Document images with source code:
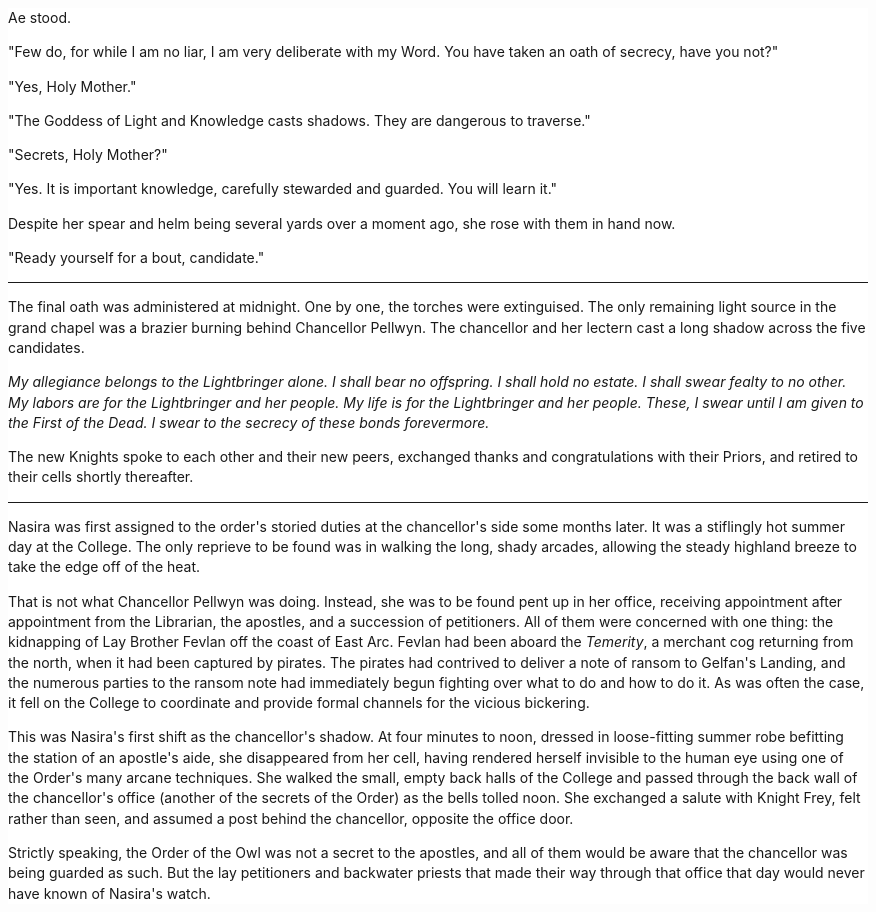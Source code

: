 Ae stood.

"Few do, for while I am no liar, I am very deliberate with my Word. You have taken an oath of secrecy, have you not?"

"Yes, Holy Mother."

"The Goddess of Light and Knowledge casts shadows. They are dangerous to traverse."

"Secrets, Holy Mother?"

"Yes. It is important knowledge, carefully stewarded and guarded. You will learn it."

Despite her spear and helm being several yards over a moment ago, she rose with them in hand now.

"Ready yourself for a bout, candidate."

---

The final oath was administered at midnight. One by one, the torches were extinguised. The only remaining light source in the grand chapel was a brazier burning behind Chancellor Pellwyn. The chancellor and her lectern cast a long shadow across the five candidates.

*My allegiance belongs to the Lightbringer alone. I shall bear no offspring. I shall hold no estate. I shall swear fealty to no other. My labors are for the Lightbringer and her people. My life is for the Lightbringer and her people. These, I swear until I am given to the First of the Dead. I swear to the secrecy of these bonds forevermore.*

The new Knights spoke to each other and their new peers, exchanged thanks and congratulations with their Priors, and retired to their cells shortly thereafter.

---

Nasira was first assigned to the order's storied duties at the chancellor's side some months later. It was a stiflingly hot summer day at the College. The only reprieve to be found was in walking the long, shady arcades, allowing the steady highland breeze to take the edge off of the heat.

That is not what Chancellor Pellwyn was doing. Instead, she was to be found pent up in her office, receiving appointment after appointment from the Librarian, the apostles, and a succession of petitioners. All of them were concerned with one thing: the kidnapping of Lay Brother Fevlan off the coast of East Arc. Fevlan had been aboard the *Temerity*, a merchant cog returning from the north, when it had been captured by pirates. The pirates had contrived to deliver a note of ransom to Gelfan's Landing, and the numerous parties to the ransom note had immediately begun fighting over what to do and how to do it. As was often the case, it fell on the College to coordinate and provide formal channels for the vicious bickering.

This was Nasira's first shift as the chancellor's shadow. At four minutes to noon, dressed in loose-fitting summer robe befitting the station of an apostle's aide, she disappeared from her cell, having rendered herself invisible to the human eye using one of the Order's many arcane techniques. She walked the small, empty back halls of the College and passed through the back wall of the chancellor's office (another of the secrets of the Order) as the bells tolled noon. She exchanged a salute with Knight Frey, felt rather than seen, and assumed a post behind the chancellor, opposite the office door.

Strictly speaking, the Order of the Owl was not a secret to the apostles, and all of them would be aware that the chancellor was being guarded as such. But the lay petitioners and backwater priests that made their way through that office that day would never have known of Nasira's watch.
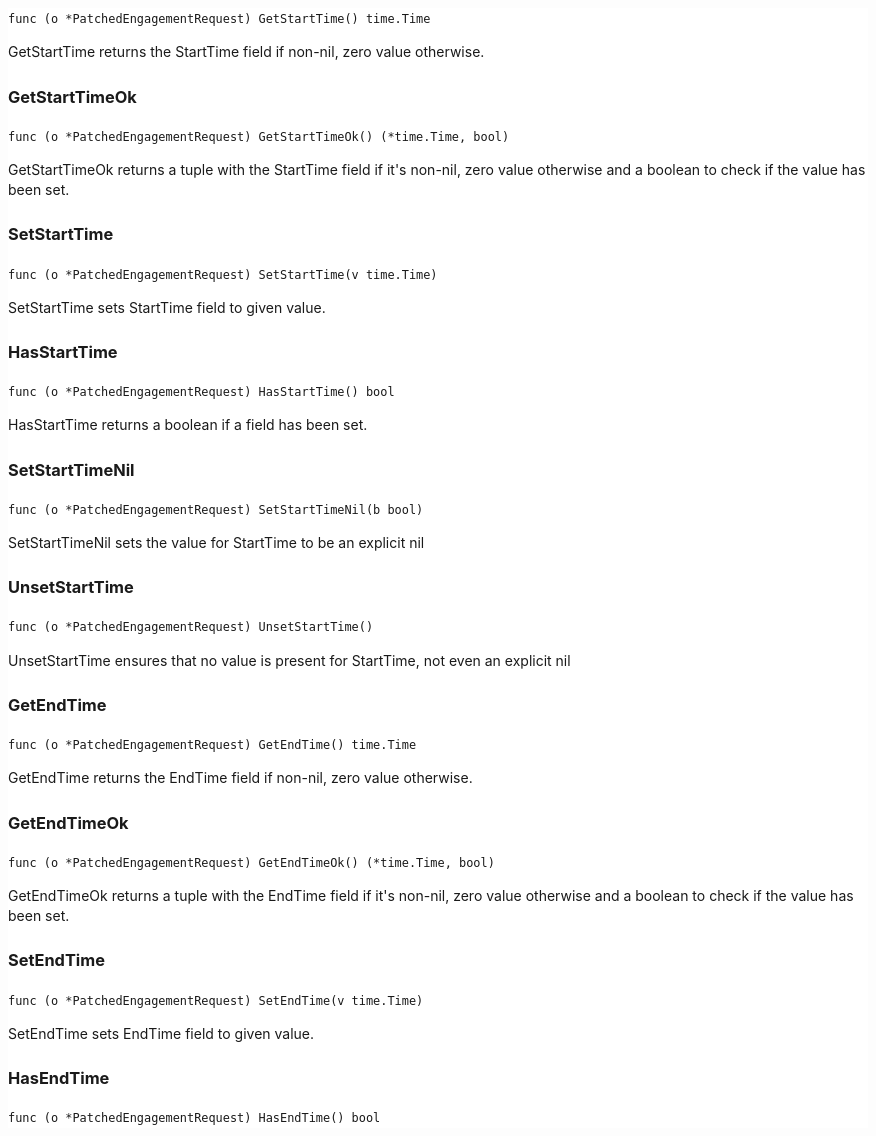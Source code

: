 `func (o *PatchedEngagementRequest) GetStartTime() time.Time`

GetStartTime returns the StartTime field if non-nil, zero value otherwise.

### GetStartTimeOk

`func (o *PatchedEngagementRequest) GetStartTimeOk() (*time.Time, bool)`

GetStartTimeOk returns a tuple with the StartTime field if it's non-nil, zero value otherwise
and a boolean to check if the value has been set.

### SetStartTime

`func (o *PatchedEngagementRequest) SetStartTime(v time.Time)`

SetStartTime sets StartTime field to given value.

### HasStartTime

`func (o *PatchedEngagementRequest) HasStartTime() bool`

HasStartTime returns a boolean if a field has been set.

### SetStartTimeNil

`func (o *PatchedEngagementRequest) SetStartTimeNil(b bool)`

 SetStartTimeNil sets the value for StartTime to be an explicit nil

### UnsetStartTime
`func (o *PatchedEngagementRequest) UnsetStartTime()`

UnsetStartTime ensures that no value is present for StartTime, not even an explicit nil
### GetEndTime

`func (o *PatchedEngagementRequest) GetEndTime() time.Time`

GetEndTime returns the EndTime field if non-nil, zero value otherwise.

### GetEndTimeOk

`func (o *PatchedEngagementRequest) GetEndTimeOk() (*time.Time, bool)`

GetEndTimeOk returns a tuple with the EndTime field if it's non-nil, zero value otherwise
and a boolean to check if the value has been set.

### SetEndTime

`func (o *PatchedEngagementRequest) SetEndTime(v time.Time)`

SetEndTime sets EndTime field to given value.

### HasEndTime

`func (o *PatchedEngagementRequest) HasEndTime() bool`

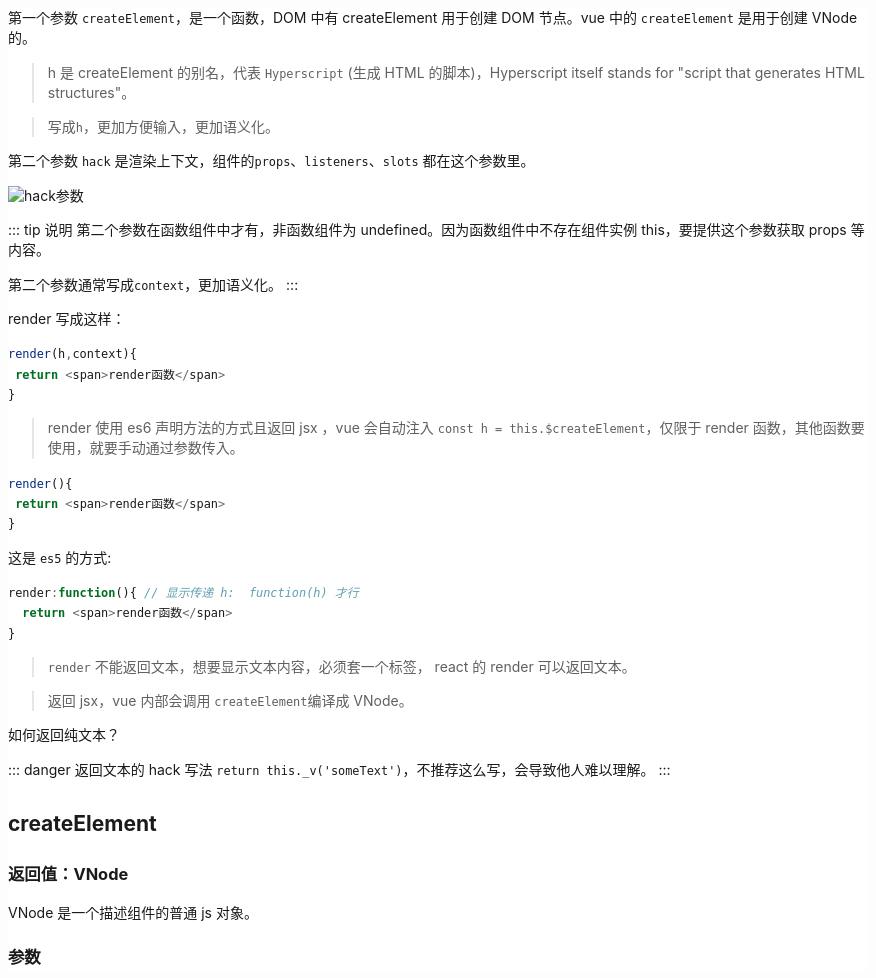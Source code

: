 第一个参数 `createElement`，是一个函数，DOM 中有 createElement 用于创建 DOM 节点。vue 中的 `createElement` 是用于创建 VNode 的。

> h 是 createElement 的别名，代表 `Hyperscript` (生成 HTML 的脚本)，Hyperscript itself stands for "script that generates HTML structures"。

> 写成`h`，更加方便输入，更加语义化。

第二个参数 `hack` 是渲染上下文，组件的`props`、`listeners`、`slots` 都在这个参数里。

![](https://cdn.jsdelivr.net/gh/jackchoumine/jack-picture@master/008i3skNgy1gqrop38n2dj30ps0g80ts.46at6hvtjw00.webp 'hack参数')

::: tip 说明
第二个参数在函数组件中才有，非函数组件为 undefined。因为函数组件中不存在组件实例 this，要提供这个参数获取 props 等内容。

第二个参数通常写成`context`，更加语义化。
:::

render 写成这样：

```js
render(h,context){
 return <span>render函数</span>
}
```

> render 使用 es6 声明方法的方式且返回 jsx ，vue 会自动注入 `const h = this.$createElement`，仅限于 render 函数，其他函数要使用，就要手动通过参数传入。

```js
render(){
 return <span>render函数</span>
}
```

这是 `es5` 的方式:

```js
render:function(){ // 显示传递 h:  function(h) 才行
  return <span>render函数</span>
}
```

> `render` 不能返回文本，想要显示文本内容，必须套一个标签， react 的 render 可以返回文本。

> 返回 jsx，vue 内部会调用 `createElement`编译成 VNode。

如何返回纯文本？

::: danger 返回文本的 hack 写法
`return this._v('someText')`，不推荐这么写，会导致他人难以理解。
:::

## createElement

### 返回值：VNode

VNode 是一个描述组件的普通 js 对象。

### 参数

* [Exercise directions]: Word for word, restate the lines from the line containing "SetEndTime sets EndTime field to given value." through the end of the data, including the first and last of them. Pictures stay out.

* [Task response]:
SetEndTime sets EndTime field to given value.

### HasEndTime

`func (o *PatchedEngagementRequest) HasEndTime() bool`

Source code

: 第一个参数 `createElement`，是一个函数，DOM 中有 createElement 用于创建 DOM 节点。vue 中的 `createElement` 是用于创建 VNode 的。

> h 是 createElement 的别名，代表 `Hyperscript` (生成 HTML 的脚本)，Hyperscript itself stands for "script that generates HTML structures"。

> 写成`h`，更加方便输入，更加语义化。

第二个参数 `hack` 是渲染上下文，组件的`props`、`listeners`、`slots` 都在这个参数里。

![](https://cdn.jsdelivr.net/gh/jackchoumine/jack-picture@master/008i3skNgy1gqrop38n2dj30ps0g80ts.46at6hvtjw00.webp 'hack参数')

::: tip 说明
第二个参数在函数组件中才有，非函数组件为 undefined。因为函数组件中不存在组件实例 this，要提供这个参数获取 props 等内容。

第二个参数通常写成`context`，更加语义化。
:::

render 写成这样：

```js
render(h,context){
 return <span>render函数</span>
}
```

> render 使用 es6 声明方法的方式且返回 jsx ，vue 会自动注入 `const h = this.$createElement`，仅限于 render 函数，其他函数要使用，就要手动通过参数传入。

```js
render(){
 return <span>render函数</span>
}
```

这是 `es5` 的方式:

```js
render:function(){ // 显示传递 h:  function(h) 才行
  return <span>render函数</span>
}
```

> `render` 不能返回文本，想要显示文本内容，必须套一个标签， react 的 render 可以返回文本。

> 返回 jsx，vue 内部会调用 `createElement`编译成 VNode。

如何返回纯文本？

::: danger 返回文本的 hack 写法
`return this._v('someText')`，不推荐这么写，会导致他人难以理解。
:::

## createElement

### 返回值：VNode

VNode 是一个描述组件的普通 js 对象。

### 参数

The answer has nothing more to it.